Gecorrigeerde correctiebepalingen

Bij het bespreken van de voorwaarden van arbeidsongeschiktheidsverzekeringen met onze klanten komt regelmatig de correctiebepaling aan de orde.

In het doel van een AOV is vrijwel altijd inkomstenderving opvangen in geval van ziekte – arbeidsongeschiktheid. Daaruit wordt soms geconcludeerd dat er een correctie op een uitkering zou kunnen plaatsvinden als er inkomsten genoten worden ondanks de arbeidsongeschiktheid van relatie. Dat is soms het geval. Maar de grotere verzekeraars voeren inmiddels meestal geen correctiebepaling.

Verzekeraars (zoals bijvoorbeeld Nationale-Nederlanden en Movir) voeren arbeidsongeschiktheidsverzekeringen als sommenverzekering, bij deze vorm is het correctiemechanisme niet aanwezig.

Er wordt dan alleen gekeken of een verzekerde medisch beperkt is in zijn beroep. Die medische beperkingen worden afgezet tegen de in dat beroep voorkomende werkzaamheden. Afhankelijk van het op deze wijze vastgestelde arbeidsongeschiktheidspercentage vindt dan evenredig aan de verzekerde som de uitkering plaats. Derving van inkomen hoeft niet te worden aangetoond.

Hoe was het vroegguh?

In de markt was regelmatig discussie of de arbeidsongeschiktheidsverzekering als sommen- of als schadeverzekering moest worden gezien. Om aan deze discussie een einde te maken, is aan AOV-verzekeraars door het Verbond (mede op verzoek van de Ombudsman) geadviseerd dit onderscheid in de polisvoorwaarden aan te scherpen.

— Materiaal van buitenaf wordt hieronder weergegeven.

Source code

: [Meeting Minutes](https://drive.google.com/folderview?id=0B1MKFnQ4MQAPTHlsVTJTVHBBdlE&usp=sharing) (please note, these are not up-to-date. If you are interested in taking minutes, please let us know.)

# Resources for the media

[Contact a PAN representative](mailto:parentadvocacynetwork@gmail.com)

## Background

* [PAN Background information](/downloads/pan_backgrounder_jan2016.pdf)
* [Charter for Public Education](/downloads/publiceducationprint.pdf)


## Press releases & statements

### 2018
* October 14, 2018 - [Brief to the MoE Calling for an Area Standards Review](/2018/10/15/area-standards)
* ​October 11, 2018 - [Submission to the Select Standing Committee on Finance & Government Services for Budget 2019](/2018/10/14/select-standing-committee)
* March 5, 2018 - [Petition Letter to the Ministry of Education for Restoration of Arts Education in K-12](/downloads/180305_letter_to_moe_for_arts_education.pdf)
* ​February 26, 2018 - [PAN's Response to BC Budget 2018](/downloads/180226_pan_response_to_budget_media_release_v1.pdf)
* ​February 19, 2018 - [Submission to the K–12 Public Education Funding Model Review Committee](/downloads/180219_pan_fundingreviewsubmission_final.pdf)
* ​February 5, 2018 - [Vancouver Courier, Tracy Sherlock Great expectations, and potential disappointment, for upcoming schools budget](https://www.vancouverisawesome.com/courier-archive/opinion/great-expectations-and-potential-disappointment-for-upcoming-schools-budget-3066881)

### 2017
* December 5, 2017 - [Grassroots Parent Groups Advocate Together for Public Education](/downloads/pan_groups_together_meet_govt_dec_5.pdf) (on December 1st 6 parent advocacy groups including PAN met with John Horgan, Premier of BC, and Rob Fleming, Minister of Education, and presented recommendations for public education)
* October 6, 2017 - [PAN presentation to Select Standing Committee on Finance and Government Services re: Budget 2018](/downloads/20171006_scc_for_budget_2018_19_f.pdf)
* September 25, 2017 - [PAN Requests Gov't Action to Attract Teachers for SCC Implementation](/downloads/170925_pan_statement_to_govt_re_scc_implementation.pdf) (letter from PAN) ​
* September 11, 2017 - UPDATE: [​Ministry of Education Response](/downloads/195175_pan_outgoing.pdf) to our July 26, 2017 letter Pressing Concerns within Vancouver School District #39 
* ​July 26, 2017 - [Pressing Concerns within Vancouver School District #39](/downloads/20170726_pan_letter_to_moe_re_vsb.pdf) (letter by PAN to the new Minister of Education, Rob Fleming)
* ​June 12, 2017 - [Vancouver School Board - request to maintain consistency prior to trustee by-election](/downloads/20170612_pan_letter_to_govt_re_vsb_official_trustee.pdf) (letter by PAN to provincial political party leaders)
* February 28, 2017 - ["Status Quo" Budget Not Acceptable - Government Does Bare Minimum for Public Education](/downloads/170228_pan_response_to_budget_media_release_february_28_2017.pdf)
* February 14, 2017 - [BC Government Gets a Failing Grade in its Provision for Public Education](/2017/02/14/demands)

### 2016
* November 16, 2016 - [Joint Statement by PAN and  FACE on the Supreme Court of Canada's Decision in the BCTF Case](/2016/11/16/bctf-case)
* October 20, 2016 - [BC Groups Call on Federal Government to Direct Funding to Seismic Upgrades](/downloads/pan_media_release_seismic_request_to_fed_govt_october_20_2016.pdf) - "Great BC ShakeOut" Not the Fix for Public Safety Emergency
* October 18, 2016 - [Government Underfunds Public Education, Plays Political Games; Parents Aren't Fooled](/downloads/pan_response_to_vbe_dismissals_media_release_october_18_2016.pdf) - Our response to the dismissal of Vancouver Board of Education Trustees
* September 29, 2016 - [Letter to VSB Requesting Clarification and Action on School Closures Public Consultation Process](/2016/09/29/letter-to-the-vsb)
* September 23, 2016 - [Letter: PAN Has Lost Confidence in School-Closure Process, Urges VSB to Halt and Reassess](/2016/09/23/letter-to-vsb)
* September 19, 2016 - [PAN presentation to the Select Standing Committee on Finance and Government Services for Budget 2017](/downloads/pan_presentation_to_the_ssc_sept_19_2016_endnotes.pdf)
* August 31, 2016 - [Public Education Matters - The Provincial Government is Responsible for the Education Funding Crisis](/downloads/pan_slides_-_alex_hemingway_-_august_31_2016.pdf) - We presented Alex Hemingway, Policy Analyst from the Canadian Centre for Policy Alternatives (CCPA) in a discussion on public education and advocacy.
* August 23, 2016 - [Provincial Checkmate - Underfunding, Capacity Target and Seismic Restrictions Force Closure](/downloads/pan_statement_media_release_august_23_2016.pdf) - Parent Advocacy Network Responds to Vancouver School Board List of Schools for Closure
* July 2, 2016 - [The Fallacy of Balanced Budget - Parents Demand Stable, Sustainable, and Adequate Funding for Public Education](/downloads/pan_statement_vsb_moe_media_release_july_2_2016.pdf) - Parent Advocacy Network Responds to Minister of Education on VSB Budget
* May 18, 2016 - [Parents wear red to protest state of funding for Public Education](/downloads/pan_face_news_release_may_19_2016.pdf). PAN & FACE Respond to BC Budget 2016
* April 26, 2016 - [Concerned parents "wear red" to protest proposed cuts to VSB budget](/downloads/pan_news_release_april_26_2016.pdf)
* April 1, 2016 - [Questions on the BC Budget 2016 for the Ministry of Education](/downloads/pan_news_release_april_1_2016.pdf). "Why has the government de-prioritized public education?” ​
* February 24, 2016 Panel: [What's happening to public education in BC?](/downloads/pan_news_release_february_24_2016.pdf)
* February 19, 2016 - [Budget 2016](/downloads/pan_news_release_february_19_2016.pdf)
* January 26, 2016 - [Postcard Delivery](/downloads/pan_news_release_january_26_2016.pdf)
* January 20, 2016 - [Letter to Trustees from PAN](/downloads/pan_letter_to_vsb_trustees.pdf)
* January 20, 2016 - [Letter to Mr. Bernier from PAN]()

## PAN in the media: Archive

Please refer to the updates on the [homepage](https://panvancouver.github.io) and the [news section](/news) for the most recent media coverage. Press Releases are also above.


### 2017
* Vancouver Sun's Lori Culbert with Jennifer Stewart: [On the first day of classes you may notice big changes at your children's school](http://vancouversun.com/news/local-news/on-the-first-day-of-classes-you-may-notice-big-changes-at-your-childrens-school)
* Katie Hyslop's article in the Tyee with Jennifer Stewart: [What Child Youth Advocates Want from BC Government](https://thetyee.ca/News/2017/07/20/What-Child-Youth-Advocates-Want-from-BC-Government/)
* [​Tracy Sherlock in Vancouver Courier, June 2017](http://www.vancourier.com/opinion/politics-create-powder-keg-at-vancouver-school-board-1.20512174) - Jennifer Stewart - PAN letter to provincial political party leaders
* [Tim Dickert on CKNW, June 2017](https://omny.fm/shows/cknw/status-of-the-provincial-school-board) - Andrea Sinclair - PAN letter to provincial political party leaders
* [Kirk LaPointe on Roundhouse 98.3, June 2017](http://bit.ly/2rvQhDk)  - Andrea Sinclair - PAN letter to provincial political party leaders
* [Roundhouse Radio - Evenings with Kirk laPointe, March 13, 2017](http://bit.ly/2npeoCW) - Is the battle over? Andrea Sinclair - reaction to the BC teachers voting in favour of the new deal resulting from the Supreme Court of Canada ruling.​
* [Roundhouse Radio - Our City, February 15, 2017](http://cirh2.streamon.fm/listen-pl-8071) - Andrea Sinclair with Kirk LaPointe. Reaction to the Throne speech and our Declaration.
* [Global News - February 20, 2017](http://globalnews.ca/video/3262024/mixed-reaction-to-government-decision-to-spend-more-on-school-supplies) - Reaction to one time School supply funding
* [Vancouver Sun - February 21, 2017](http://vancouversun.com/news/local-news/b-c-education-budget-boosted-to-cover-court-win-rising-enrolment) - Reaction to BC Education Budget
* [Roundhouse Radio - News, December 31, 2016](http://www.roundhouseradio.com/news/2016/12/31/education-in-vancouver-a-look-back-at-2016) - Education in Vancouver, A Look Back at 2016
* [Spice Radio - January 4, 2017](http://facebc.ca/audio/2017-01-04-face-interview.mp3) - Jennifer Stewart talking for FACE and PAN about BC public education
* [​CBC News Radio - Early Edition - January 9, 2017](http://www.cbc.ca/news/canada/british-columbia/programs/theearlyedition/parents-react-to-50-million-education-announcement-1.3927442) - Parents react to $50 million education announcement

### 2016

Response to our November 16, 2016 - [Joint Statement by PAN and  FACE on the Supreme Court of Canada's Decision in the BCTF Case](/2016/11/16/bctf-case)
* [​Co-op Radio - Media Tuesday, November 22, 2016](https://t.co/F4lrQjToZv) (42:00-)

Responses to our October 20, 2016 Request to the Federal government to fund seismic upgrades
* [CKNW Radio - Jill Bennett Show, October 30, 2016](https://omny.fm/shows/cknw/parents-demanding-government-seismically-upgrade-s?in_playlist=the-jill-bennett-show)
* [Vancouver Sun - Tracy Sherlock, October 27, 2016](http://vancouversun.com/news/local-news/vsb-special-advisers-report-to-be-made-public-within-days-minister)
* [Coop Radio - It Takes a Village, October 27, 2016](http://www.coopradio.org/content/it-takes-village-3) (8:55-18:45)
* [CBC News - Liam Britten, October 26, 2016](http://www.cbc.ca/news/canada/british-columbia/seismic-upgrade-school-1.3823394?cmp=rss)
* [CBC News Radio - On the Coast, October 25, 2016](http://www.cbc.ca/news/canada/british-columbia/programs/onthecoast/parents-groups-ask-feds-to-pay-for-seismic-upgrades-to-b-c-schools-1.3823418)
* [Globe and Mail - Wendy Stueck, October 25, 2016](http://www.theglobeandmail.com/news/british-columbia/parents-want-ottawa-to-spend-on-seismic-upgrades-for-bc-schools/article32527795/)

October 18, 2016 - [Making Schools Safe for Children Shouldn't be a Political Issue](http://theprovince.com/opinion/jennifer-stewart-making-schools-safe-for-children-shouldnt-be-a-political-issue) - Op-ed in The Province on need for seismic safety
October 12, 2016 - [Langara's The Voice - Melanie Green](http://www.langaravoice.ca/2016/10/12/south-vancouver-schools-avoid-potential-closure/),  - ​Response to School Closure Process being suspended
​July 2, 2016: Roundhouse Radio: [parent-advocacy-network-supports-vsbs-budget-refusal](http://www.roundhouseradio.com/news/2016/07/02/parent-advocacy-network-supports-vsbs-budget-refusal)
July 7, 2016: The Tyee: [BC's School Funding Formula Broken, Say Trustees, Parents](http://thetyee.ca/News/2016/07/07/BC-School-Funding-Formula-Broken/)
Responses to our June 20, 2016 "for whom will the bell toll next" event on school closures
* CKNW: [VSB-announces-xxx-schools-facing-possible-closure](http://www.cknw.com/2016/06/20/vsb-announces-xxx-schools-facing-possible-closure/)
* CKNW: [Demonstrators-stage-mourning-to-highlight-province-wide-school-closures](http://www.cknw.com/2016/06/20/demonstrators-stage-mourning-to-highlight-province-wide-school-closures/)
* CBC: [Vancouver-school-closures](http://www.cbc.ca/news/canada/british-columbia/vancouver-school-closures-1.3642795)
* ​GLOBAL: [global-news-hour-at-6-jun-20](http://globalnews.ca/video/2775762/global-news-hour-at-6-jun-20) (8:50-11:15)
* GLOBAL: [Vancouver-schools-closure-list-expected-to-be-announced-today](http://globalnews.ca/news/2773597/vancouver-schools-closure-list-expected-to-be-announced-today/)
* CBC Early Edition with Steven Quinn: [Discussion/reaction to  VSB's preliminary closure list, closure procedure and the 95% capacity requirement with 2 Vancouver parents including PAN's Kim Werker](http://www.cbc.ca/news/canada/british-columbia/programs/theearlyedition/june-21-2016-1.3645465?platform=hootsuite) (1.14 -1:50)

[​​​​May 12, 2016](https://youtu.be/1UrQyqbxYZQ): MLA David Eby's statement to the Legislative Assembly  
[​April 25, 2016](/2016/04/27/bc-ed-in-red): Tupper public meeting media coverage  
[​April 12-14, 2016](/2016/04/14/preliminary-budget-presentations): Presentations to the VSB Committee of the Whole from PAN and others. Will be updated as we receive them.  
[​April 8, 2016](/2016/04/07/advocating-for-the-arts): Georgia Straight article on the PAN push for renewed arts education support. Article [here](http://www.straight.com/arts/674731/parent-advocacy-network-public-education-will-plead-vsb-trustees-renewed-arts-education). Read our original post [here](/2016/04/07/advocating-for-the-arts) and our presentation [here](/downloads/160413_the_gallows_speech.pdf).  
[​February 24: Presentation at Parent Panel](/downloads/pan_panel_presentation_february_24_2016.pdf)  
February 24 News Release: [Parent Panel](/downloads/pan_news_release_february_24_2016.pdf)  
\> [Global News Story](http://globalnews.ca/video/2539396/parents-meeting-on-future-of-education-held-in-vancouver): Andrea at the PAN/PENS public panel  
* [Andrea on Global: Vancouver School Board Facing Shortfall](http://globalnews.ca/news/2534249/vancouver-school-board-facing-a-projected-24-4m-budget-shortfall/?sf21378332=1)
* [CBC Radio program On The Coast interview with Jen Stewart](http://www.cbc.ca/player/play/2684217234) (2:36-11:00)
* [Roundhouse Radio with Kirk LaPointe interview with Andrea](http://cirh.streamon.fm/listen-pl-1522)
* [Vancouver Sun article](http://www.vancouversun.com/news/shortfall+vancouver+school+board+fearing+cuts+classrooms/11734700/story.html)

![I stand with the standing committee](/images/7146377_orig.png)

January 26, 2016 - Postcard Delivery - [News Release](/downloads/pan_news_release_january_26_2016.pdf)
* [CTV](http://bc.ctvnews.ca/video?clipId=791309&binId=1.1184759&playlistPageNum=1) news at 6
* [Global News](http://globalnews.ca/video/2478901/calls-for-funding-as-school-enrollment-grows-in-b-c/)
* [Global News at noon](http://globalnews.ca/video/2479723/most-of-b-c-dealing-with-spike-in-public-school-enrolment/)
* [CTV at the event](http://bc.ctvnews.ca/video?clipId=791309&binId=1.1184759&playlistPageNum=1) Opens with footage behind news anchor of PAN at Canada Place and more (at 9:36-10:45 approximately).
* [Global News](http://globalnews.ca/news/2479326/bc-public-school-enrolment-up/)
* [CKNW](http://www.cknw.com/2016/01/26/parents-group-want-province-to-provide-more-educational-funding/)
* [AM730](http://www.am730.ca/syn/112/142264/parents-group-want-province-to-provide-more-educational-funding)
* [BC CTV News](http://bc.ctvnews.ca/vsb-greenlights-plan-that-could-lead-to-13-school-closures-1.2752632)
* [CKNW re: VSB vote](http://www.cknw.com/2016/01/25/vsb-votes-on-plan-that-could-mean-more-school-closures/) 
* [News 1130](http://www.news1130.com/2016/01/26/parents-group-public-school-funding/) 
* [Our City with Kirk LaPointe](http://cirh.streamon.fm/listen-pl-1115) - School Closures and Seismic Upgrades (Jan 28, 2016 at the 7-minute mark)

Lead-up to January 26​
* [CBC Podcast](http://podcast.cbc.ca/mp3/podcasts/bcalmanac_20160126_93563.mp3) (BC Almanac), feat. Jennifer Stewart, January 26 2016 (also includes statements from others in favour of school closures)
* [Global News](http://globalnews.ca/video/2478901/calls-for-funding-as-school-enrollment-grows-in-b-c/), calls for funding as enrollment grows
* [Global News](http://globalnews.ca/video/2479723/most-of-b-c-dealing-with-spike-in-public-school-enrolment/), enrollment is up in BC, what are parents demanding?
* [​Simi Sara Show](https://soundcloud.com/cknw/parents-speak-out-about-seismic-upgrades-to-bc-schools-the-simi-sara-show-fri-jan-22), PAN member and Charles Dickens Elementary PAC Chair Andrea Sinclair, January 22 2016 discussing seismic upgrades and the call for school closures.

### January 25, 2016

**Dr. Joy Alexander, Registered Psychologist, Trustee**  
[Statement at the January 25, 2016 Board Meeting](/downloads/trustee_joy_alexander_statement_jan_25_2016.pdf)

Sinds 2004 voert de AOV-markt zodoende naast de reeds gangbare sommenvariant ook een schadevariant waarin wel die correctiebepaling is opgenomen.

Tot 1984 was in de voorwaarden van veel verzekeraars de (volledige) correctiebepaling opgenomen; daarna is tot 1992 in die correctiebepaling een drempel opgenomen waardoor er alleen werd gecorrigeerd boven de ƒ 20.000,-. Sinds 1 januari 1992 is de bepaling geheel uit de voorwaarden AOV (van bijvoorbeeld Nationale-Nederlanden) verwijderd.